-- Extracted records --

====

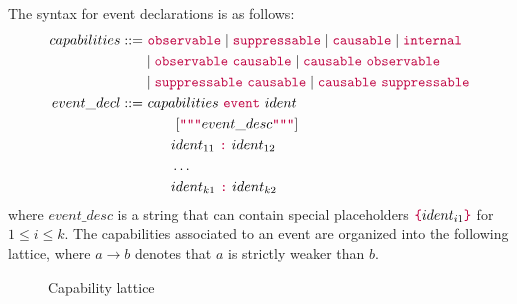 \documentclass[runningheads]{llncs}
\newcommand{\kw}[1]{{\color{purple}\texttt{#1}}}
\begin{document}
The syntax for event declarations is as follows:
\begin{align*}
  capabilities ::=&~\kw{observable} \mid \kw{suppressable} \mid \kw{causable} \mid \kw{internal}\\
                &\mid \kw{observable}~\kw{causable} \mid \kw{causable}~\kw{observable} \\
                &\mid \kw{suppressable}~\kw{causable} \mid \kw{causable}~\kw{suppressable} \\
  event\_decl ::=&~ capabilities~\kw{event}~ident~ \\
                 &\qquad~ [\kw{"""}event\_desc\kw{"""}]\\
                 &\qquad ident_{11}~\kw{:}~ident_{12}\\
                 &\qquad \dots\\
                 &\qquad ident_{k1}~\kw{:}~ident_{k2}
\end{align*}
where $event\_desc$ is a string that can contain special placeholders $\kw{\{}ident_{i1}\kw{\}}$
for $1 \leq i \leq k$. The capabilities associated to an event are organized into the following lattice, where $a \rightarrow b$ denotes that $a$ is strictly weaker than $b$.
\begin{figure}
  \centering
  \caption{Capability lattice}
\end{figure}
\end{document}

====

-- Task to complete --
Please output every entry above exactly, without the pictures.

-- Answer below --
 \documentclass[runningheads]{llncs}
\newcommand{\kw}[1]{{\color{purple}\texttt{#1}}}
\begin{document}
The syntax for event declarations is as follows:
\begin{align*}
  capabilities ::=&~\kw{observable} \mid \kw{suppressable} \mid \kw{causable} \mid \kw{internal}\\
                &\mid \kw{observable}~\kw{causable} \mid \kw{causable}~\kw{observable} \\
                &\mid \kw{suppressable}~\kw{causable} \mid \kw{causable}~\kw{suppressable} \\
  event\_decl ::=&~ capabilities~\kw{event}~ident~ \\
                 &\qquad~ [\kw{"""}event\_desc\kw{"""}]\\
                 &\qquad ident_{11}~\kw{:}~ident_{12}\\
                 &\qquad \dots\\
                 &\qquad ident_{k1}~\kw{:}~ident_{k2}
\end{align*}
where $event\_desc$ is a string that can contain special placeholders $\kw{\{}ident_{i1}\kw{\}}$
for $1 \leq i \leq k$. The capabilities associated to an event are organized into the following lattice, where $a \rightarrow b$ denotes that $a$ is strictly weaker than $b$.
\begin{figure}
  \centering
  \caption{Capability lattice}
\end{figure}
\end{document}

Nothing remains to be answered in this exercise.